The Real Total Cost of Amazon Advertising
The biggest mistake brands make when budgeting for Amazon advertising is treating ad spend as the total cost. Ad spend is the media budget. The total cost includes three additional layers that most brands underestimate.
Layer 1: Ad Spend (60-75% of total cost). This is the money you pay to Amazon for clicks and impressions. For a brand spending $50,000/month on Amazon ads, this is the $50,000 line item. It is the largest single cost, but it is not the only one.
Layer 2: Management Fees (15-25% of total cost). Whether you manage campaigns in-house or through an agency, there is a management cost. In-house, this is payroll: an Amazon advertising specialist costs $80,000-$140,000 annually, fully loaded. Through an agency, management fees range from 15-25% of ad spend or $5,000-$25,000/month on a flat-fee basis. For a detailed breakdown, see our guide on Amazon PPC management costs.
Layer 3: Content Production (10-20% of total cost). Amazon advertising performance is directly tied to the quality of your product listings, A+ content, and ad creative. Photography costs $500-$2,000 per ASIN. Video production for Sponsored Brands Video runs $1,000-$5,000 per asset. A+ content development costs $300-$1,000 per ASIN. For a brand with 50 ASINs refreshing creative annually, content production runs $25,000-$75,000. This is the cost most brands omit from their Amazon advertising budget, and it is often the highest-ROI investment they can make.
Layer 4: Tools and Software (3-5% of total cost). Bid management platforms, analytics dashboards, competitive intelligence tools, and repricing software add $1,500-$3,000/month to your operating cost. These tools are not optional at scale. Without them, your team is making decisions with incomplete data.

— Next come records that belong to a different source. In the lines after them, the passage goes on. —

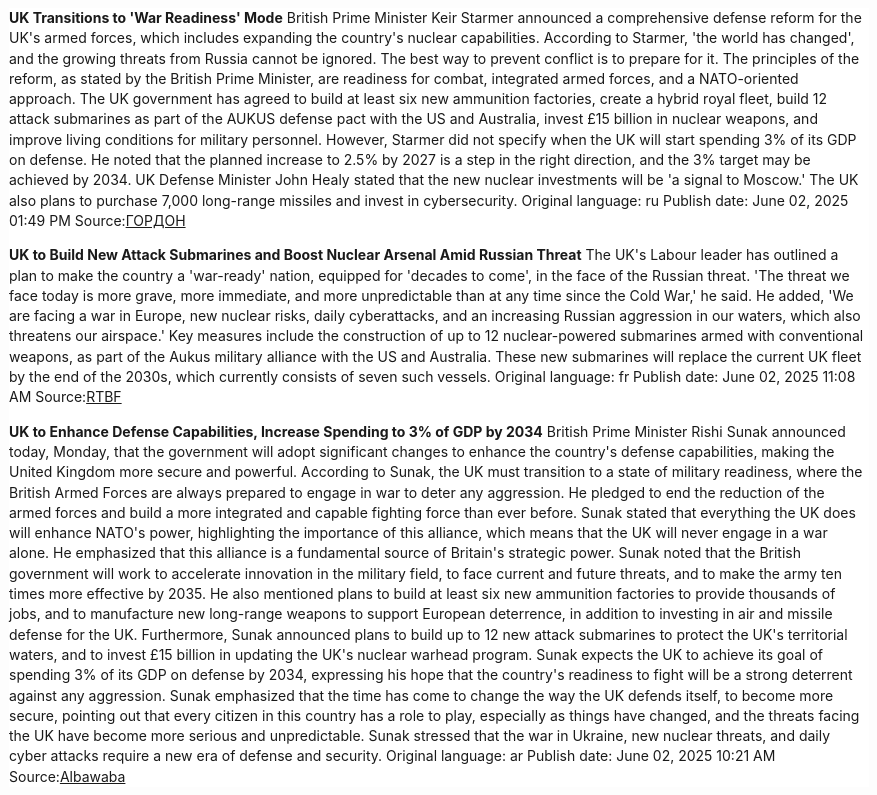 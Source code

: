 **UK Transitions to 'War Readiness' Mode**
British Prime Minister Keir Starmer announced a comprehensive defense reform for the UK's armed forces, which includes expanding the country's nuclear capabilities. According to Starmer, 'the world has changed', and the growing threats from Russia cannot be ignored. The best way to prevent conflict is to prepare for it. The principles of the reform, as stated by the British Prime Minister, are readiness for combat, integrated armed forces, and a NATO-oriented approach. The UK government has agreed to build at least six new ammunition factories, create a hybrid royal fleet, build 12 attack submarines as part of the AUKUS defense pact with the US and Australia, invest £15 billion in nuclear weapons, and improve living conditions for military personnel. However, Starmer did not specify when the UK will start spending 3% of its GDP on defense. He noted that the planned increase to 2.5% by 2027 is a step in the right direction, and the 3% target may be achieved by 2034. UK Defense Minister John Healy stated that the new nuclear investments will be 'a signal to Moscow.' The UK also plans to purchase 7,000 long-range missiles and invest in cybersecurity.
Original language: ru
Publish date: June 02, 2025 01:49 PM
Source:[ГОРДОН](https://gordonua.com/news/worldnews/velikobritanija-perekhodit-v-rezhim-hotovnosti-k-vojne-1744356.html)

**UK to Build New Attack Submarines and Boost Nuclear Arsenal Amid Russian Threat**
The UK's Labour leader has outlined a plan to make the country a 'war-ready' nation, equipped for 'decades to come', in the face of the Russian threat. 'The threat we face today is more grave, more immediate, and more unpredictable than at any time since the Cold War,' he said. He added, 'We are facing a war in Europe, new nuclear risks, daily cyberattacks, and an increasing Russian aggression in our waters, which also threatens our airspace.' Key measures include the construction of up to 12 nuclear-powered submarines armed with conventional weapons, as part of the Aukus military alliance with the US and Australia. These new submarines will replace the current UK fleet by the end of the 2030s, which currently consists of seven such vessels.
Original language: fr
Publish date: June 02, 2025 11:08 AM
Source:[RTBF](https://www.rtbf.be/article/face-a-la-menace-russe-le-royaume-uni-va-construire-de-nouveaux-sous-marins-d-attaque-et-renforcer-son-arsenal-nucleaire-11555944)

**UK to Enhance Defense Capabilities, Increase Spending to 3% of GDP by 2034**
British Prime Minister Rishi Sunak announced today, Monday, that the government will adopt significant changes to enhance the country's defense capabilities, making the United Kingdom more secure and powerful. According to Sunak, the UK must transition to a state of military readiness, where the British Armed Forces are always prepared to engage in war to deter any aggression. He pledged to end the reduction of the armed forces and build a more integrated and capable fighting force than ever before. Sunak stated that everything the UK does will enhance NATO's power, highlighting the importance of this alliance, which means that the UK will never engage in a war alone. He emphasized that this alliance is a fundamental source of Britain's strategic power. Sunak noted that the British government will work to accelerate innovation in the military field, to face current and future threats, and to make the army ten times more effective by 2035. He also mentioned plans to build at least six new ammunition factories to provide thousands of jobs, and to manufacture new long-range weapons to support European deterrence, in addition to investing in air and missile defense for the UK. Furthermore, Sunak announced plans to build up to 12 new attack submarines to protect the UK's territorial waters, and to invest £15 billion in updating the UK's nuclear warhead program. Sunak expects the UK to achieve its goal of spending 3% of its GDP on defense by 2034, expressing his hope that the country's readiness to fight will be a strong deterrent against any aggression. Sunak emphasized that the time has come to change the way the UK defends itself, to become more secure, pointing out that every citizen in this country has a role to play, especially as things have changed, and the threats facing the UK have become more serious and unpredictable. Sunak stressed that the war in Ukraine, new nuclear threats, and daily cyber attacks require a new era of defense and security.
Original language: ar
Publish date: June 02, 2025 10:21 AM
Source:[Albawaba](https://www.albawabhnews.com/5211207)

Here is the math for a mid-market brand:
- Monthly ad spend: $50,000
- Agency management (20% of spend): $10,000
- Content production (amortized monthly): $4,000
- Software and tools: $2,000
- Total monthly cost: $66,000
- Total cost as percentage of ad spend: 132%
For every $1.00 you spend on Amazon ads, you are actually spending $1.32 when you include management, creative, and tools. Most brands budget for $1.00 and are surprised when the real number is 30% higher. Understanding this total cost is critical for setting realistic ROAS targets and profitability expectations.
Self-Serve vs Managed Amazon Advertising
Amazon offers two distinct advertising ecosystems: self-serve (Sponsored Products, Sponsored Brands, Sponsored Display) and managed (DSP). The decision of when to move from self-serve to managed is one of the most consequential budget decisions a brand makes on Amazon.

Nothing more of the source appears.